Organizations new to cloud native, containers and Kubernetes will be in phase one. In this phase, it’s important that teams understand what the technology can do for the business. That includes defining the value the organization wants to obtain, getting buy-in across the organization and accepting that the journey will require heavy investment and trust in new technologies and open source software.

Phase 2: Transform Your Ecosystem

Phase two is where organizations will spend most of their time, as teams implement or migrate to Kubernetes. In this phase of maturity, users must not be fooled by “up and running” articles, because there is a distinct difference between setting up clusters and being production ready. We see a lot of teams flounder in this phase; they are overwhelmed by complexity, afflicted by decision paralysis due to the vast Kubernetes ecosystem and they struggle to implement best practices.

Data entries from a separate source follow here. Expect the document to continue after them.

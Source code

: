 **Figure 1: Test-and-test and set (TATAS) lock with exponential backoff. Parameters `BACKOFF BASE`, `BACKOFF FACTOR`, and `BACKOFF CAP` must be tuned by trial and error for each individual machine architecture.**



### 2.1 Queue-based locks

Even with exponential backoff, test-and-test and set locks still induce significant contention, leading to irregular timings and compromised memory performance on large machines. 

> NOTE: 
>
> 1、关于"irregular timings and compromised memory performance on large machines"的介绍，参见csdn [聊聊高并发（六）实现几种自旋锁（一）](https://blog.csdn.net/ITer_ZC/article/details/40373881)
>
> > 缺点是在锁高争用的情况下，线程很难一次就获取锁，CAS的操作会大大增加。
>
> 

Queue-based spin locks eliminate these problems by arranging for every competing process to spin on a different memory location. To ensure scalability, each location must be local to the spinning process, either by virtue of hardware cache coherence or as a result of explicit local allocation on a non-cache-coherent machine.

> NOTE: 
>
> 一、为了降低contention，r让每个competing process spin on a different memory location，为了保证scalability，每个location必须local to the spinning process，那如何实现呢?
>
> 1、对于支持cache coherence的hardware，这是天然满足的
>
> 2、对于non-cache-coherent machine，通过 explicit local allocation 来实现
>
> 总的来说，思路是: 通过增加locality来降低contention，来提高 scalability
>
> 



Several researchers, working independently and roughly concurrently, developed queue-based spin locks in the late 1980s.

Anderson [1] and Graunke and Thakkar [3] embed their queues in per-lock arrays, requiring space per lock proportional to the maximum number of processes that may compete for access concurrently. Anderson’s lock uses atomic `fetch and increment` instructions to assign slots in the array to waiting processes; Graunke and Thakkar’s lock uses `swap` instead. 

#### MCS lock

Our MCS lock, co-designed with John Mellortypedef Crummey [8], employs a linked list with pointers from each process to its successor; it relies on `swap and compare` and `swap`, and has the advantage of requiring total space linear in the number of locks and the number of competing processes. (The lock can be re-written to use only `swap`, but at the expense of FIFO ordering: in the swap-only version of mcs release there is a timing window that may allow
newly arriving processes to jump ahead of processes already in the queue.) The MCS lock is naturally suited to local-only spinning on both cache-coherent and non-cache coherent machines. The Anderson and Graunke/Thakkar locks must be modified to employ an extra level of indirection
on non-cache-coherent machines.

Phase 3: Deploy Kubernetes

When a team gets to phase three of maturity, deploy, they’ll have the basics covered. One app or service now runs in production; the team is comfortable with fundamentals and it’s now time to build on that solid foundation. In phase three, the team is almost over the steep learning curve as they put in place CI/CD pipelines, some monitoring and observability, policy and audit tooling.

Phase 4: Build Confidence in Kubernetes

Building confidence is the next step. Phase four is where teams start to understand the nuances of Kubernetes. Here, teams develop confidence in their Kubernetes clusters through experience, and with help from Kubernetes expert training, professional and managed services, audits and configuration validation. Teams have also implemented standards around Infrastructure as Code (IaC) and configuration, are starting to monitor and understand service challenges and can confidently select add-ons, but run into challenges on deploying and managing all of the tools.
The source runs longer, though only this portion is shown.